Nintendo plans around .9 billion share sale by Kyoto bank and others, sources say: Reuters


TOPSHOT – A Super Mario character is pictured at a Nintendo display ahead of the launch of the company’s Switch 2 console, an electronics store in the city of Nagoya, Aichi prefecture on June 2, 2025.

Richard A. Brooks | Afp | Getty Images

Nintendo plans an unwinding of strategic shareholdings that would see companies including MUFG Bank and the Bank of Kyoto selling shares of the “Super Mario” maker, according to three sources familiar with the situation.

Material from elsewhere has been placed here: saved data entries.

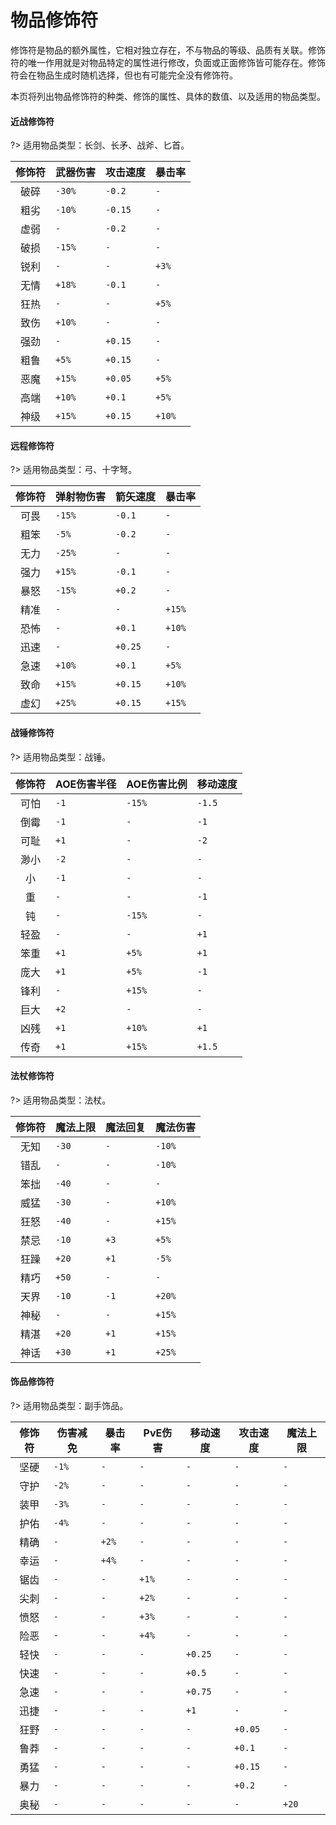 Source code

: # 物品修饰符

修饰符是物品的额外属性，它相对独立存在，不与物品的等级、品质有关联。修饰符的唯一作用就是对物品特定的属性进行修改，负面或正面修饰皆可能存在。修饰符会在物品生成时随机选择，但也有可能完全没有修饰符。

本页将列出物品修饰符的种类、修饰的属性、具体的数值、以及适用的物品类型。

<!-- tabs:start -->

#### **近战修饰符**

?> 适用物品类型：长剑、长矛、战斧、匕首。

| 修饰符 | 武器伤害 | 攻击速度 | 暴击率 |
| :----: | -------- | -------- | ------ |
|  破碎  | `-30%`   | `-0.2`   | `-`    |
|  粗劣  | `-10%`   | `-0.15`  | `-`    |
|  虚弱  | `-`      | `-0.2`   | `-`    |
|  破损  | ``-15%`` | `-`      | `-`    |
|  锐利  | `-`      | `-`      | `+3%`  |
|  无情  | `+18%`   | `-0.1`   | `-`    |
|  狂热  | `-`      | `-`      | `+5%`  |
|  致伤  | `+10%`   | `-`      | `-`    |
|  强劲  | `-`      | `+0.15`  | `-`    |
|  粗鲁  | `+5%`    | `+0.15`  | `-`    |
|  恶魔  | `+15%`   | `+0.05`  | `+5%`  |
|  高端  | `+10%`   | `+0.1`   | `+5%`  |
|  神级  | `+15%`   | `+0.15`  | `+10%` |

#### **远程修饰符**

?> 适用物品类型：弓、十字弩。

| 修饰符 | 弹射物伤害 | 箭矢速度 | 暴击率 |
| :----: | ---------- | -------- | ------ |
|  可畏  | `-15%`     | `-0.1`   | `-`    |
|  粗笨  | `-5%`      | `-0.2`   | `-`    |
|  无力  | `-25%`     | `-`      | `-`    |
|  强力  | `+15%`     | `-0.1`   | `-`    |
|  暴怒  | `-15%`     | `+0.2`   | `-`    |
|  精准  | `-`        | `-`      | `+15%` |
|  恐怖  | `-`        | `+0.1`   | `+10%` |
|  迅速  | `-`        | `+0.25`  | `-`    |
|  急速  | `+10%`     | `+0.1`   | `+5%`  |
|  致命  | `+15%`     | `+0.15`  | `+10%` |
|  虚幻  | `+25%`     | `+0.15`  | `+15%` |

#### **战锤修饰符**

?> 适用物品类型：战锤。

| 修饰符 | AOE伤害半径 | AOE伤害比例 | 移动速度 |
| :----: | ----------- | ----------- | -------- |
|  可怕  | `-1`        | `-15%`      | `-1.5`   |
|  倒霉  | `-1`        | `-`         | `-1`     |
|  可耻  | `+1`        | `-`         | `-2`     |
|  渺小  | `-2`        | `-`         | `-`      |
|   小   | `-1`        | `-`         | `-`      |
|   重   | `-`         | `-`         | `-1`     |
|   钝   | `-`         | `-15%`      | `-`      |
|  轻盈  | `-`         | `-`         | `+1`     |
|  笨重  | `+1`        | `+5%`       | `+1`     |
|  庞大  | `+1`        | `+5%`       | `-1`     |
|  锋利  | `-`         | `+15%`      | `-`      |
|  巨大  | `+2`        | `-`         | `-`      |
|  凶残  | `+1`        | `+10%`      | `+1`     |
|  传奇  | `+1`        | `+15%`      | `+1.5`   |

#### **法杖修饰符**

?> 适用物品类型：法杖。

| 修饰符 | 魔法上限 | 魔法回复 | 魔法伤害 |
| :----: | -------- | -------- | -------- |
|  无知  | `-30`    | `-`      | `-10%`   |
|  错乱  | `-`      | `-`      | `-10%`   |
|  笨拙  | `-40`    | `-`      | `-`      |
|  威猛  | `-30`    | `-`      | `+10%`   |
|  狂怒  | `-40`    | `-`      | `+15%`   |
|  禁忌  | `-10`    | `+3`     | `+5%`    |
|  狂躁  | `+20`    | `+1`     | `-5%`    |
|  精巧  | `+50`    | `-`      | `-`      |
|  天界  | `-10`    | `-1`     | `+20%`   |
|  神秘  | `-`      | `-`      | `+15%`   |
|  精湛  | `+20`    | `+1`     | `+15%`   |
|  神话  | `+30`    | `+1`     | `+25%`   |

#### **饰品修饰符**

?> 适用物品类型：副手饰品。

| 修饰符 | 伤害减免 | 暴击率 | PvE伤害 | 移动速度 | 攻击速度 | 魔法上限 |
| :----: | -------- | ------ | ------- | -------- | -------- | -------- |
|  坚硬  | `-1%`    | `-`    | `-`     | `-`      | `-`      | `-`      |
|  守护  | `-2%`    | `-`    | `-`     | `-`      | `-`      | `-`      |
|  装甲  | `-3%`    | `-`    | `-`     | `-`      | `-`      | `-`      |
|  护佑  | `-4%`    | `-`    | `-`     | `-`      | `-`      | `-`      |
|  精确  | `-`      | `+2%`  | `-`     | `-`      | `-`      | `-`      |
|  幸运  | `-`      | `+4%`  | `-`     | `-`      | `-`      | `-`      |
|  锯齿  | `-`      | `-`    | `+1%`   | `-`      | `-`      | `-`      |
|  尖刺  | `-`      | `-`    | `+2%`   | `-`      | `-`      | `-`      |
|  愤怒  | `-`      | `-`    | `+3%`   | `-`      | `-`      | `-`      |
|  险恶  | `-`      | `-`    | `+4%`   | `-`      | `-`      | `-`      |
|  轻快  | `-`      | `-`    | `-`     | `+0.25`  | `-`      | `-`      |
|  快速  | `-`      | `-`    | `-`     | `+0.5`   | `-`      | `-`      |
|  急速  | `-`      | `-`    | `-`     | `+0.75`  | `-`      | `-`      |
|  迅捷  | `-`      | `-`    | `-`     | `+1`     | `-`      | `-`      |
|  狂野  | `-`      | `-`    | `-`     | `-`      | `+0.05`  | `-`      |
|  鲁莽  | `-`      | `-`    | `-`     | `-`      | `+0.1`   | `-`      |
|  勇猛  | `-`      | `-`    | `-`     | `-`      | `+0.15`  | `-`      |
|  暴力  | `-`      | `-`    | `-`     | `-`      | `+0.2`   | `-`      |
|  奥秘  | `-`      | `-`    | `-`     | `-`      | `-`      | `+20`    |

<!-- tabs:end --> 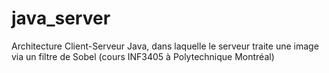 # java_server
Architecture Client-Serveur Java, dans laquelle le serveur traite une image via un filtre de Sobel (cours INF3405 à Polytechnique Montréal)
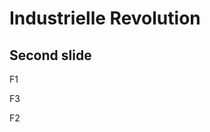 # Industrielle Revolution



## Second slide
F1 <!-- .element: class="fragment" data-fragment-index="1" -->

F3 <!-- .element: class="fragment" data-fragment-index="3" -->

F2 <!-- .element: class="fragment" data-fragment-index="2" -->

The sale is expected to total roughly 300 billion yen ($1.9 billion) and Nintendo could make a decision as soon as Friday, two of the sources said. The Kyoto-based gaming company also plans a buyback, the sources said.

Reuters is reporting Nintendo’s plan for the first time.

Nintendo did not respond to a request for comment. The sources declined to be identified as the information is not public.

Nintendo’s shares pared gains and were up 2.4%.

Both banks have set out policies to reduce cross-shareholdings. A 2019 sale of Nintendo’s shares, in which they and others participated, totalled some 71 billion yen.

The Bank of Kyoto, a regional lender, held a 4.19% stake in Nintendo as of September last year. MUFG Bank, Japan’s largest, had a 3.62% stake, which is held by a trust bank.

Mitsubishi UFJ Financial Group declined to comment and Kyoto Financial Group did not respond to a request for comment.

Kyoto Financial’s shares jumped 9%.

Regulators and the Tokyo Stock Exchange have been encouraging Japanese companies to unwind their cross-shareholdings.

Toyota is planning an unwinding of strategic shareholdings that would involve banks and insurers selling around $19 billion of its shares, Reuters reported on Thursday.

The practice, which involves firms holding shares in each other to cement business ties, has been criticised by governance experts and overseas investors as insulating management from shareholders. Although the practice has been widespread in Japan for decades, it is less common in the West.